Both the IMpower150 and the IMpower130 studies, which permitted the participation of patients with EGFR-mutant and ALK-positive tumors previously treated with an appropriate TKI, suggest that after TKIs, a combination of platinum-based chemotherapy, immunotherapy and an angiogenic agent may offer effective immunomodulation. In addition, two dedicated studies are ongoing to examine the role of immunotherapy for the treatment of EGFR-mutant NSCLC after progression on an EGFR TKI: the CheckMate 772 study, comparing chemotherapy alone versus chemotherapy plus nivolumab versus nivolumab plus ipilimumab; and the KEYNOTE-789 study, of chemotherapy alone or in combination with pembrolizumab. Furthermore, when transitioning from a highly potent third-generation EGFR TKI (such as osimertinib) to a PD-1/PD-L1 antibody, it is important to recommend an appropriate washout period of at least five half-lives to avoid the potential increase in risk of interstitial lung disease (43).

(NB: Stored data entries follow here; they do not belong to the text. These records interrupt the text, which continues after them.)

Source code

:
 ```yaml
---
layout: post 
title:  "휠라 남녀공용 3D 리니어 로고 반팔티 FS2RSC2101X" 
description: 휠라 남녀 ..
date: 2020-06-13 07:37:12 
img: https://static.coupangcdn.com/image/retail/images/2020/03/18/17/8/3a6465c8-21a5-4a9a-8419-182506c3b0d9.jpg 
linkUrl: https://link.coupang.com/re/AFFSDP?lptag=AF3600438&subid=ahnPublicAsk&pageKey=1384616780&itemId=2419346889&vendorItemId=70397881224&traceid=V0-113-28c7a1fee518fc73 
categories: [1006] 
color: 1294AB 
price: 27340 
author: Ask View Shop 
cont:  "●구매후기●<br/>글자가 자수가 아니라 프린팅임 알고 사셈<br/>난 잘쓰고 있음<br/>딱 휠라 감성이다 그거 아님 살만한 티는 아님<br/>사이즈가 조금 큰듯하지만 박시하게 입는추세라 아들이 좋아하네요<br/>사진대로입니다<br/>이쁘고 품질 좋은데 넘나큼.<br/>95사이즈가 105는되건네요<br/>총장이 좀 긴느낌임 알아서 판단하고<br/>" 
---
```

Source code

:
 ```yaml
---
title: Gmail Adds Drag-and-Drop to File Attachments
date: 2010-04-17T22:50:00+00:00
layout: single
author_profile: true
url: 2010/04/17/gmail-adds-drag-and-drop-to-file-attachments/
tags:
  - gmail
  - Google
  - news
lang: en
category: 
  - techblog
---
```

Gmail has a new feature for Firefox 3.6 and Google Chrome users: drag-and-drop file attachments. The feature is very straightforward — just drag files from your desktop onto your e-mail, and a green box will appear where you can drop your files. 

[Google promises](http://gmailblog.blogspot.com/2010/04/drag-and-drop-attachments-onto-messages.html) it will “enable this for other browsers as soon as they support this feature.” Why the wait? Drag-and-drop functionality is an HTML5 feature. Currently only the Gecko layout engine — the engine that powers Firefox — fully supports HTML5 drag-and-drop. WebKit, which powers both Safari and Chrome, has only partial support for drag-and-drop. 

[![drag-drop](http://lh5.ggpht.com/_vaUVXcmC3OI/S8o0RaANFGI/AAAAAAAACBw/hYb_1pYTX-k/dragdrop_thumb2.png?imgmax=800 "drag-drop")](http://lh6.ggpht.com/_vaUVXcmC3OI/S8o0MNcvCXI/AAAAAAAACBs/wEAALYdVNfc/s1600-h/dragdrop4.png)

In newly diagnosed patients with metastatic NSCLC without TKI-sensitizing alterations, PD-L1 protein expression by IHC and TMB may help to identify the subset of patients with metastatic NSCLC for whom the use of chemotherapy can be spared. For the patients with tumor PD-L1 expression of at least 50% and for those classified as TMB-high, pembrolizumab alone and nivolumab plus ipilimumab could be considered as treatment options.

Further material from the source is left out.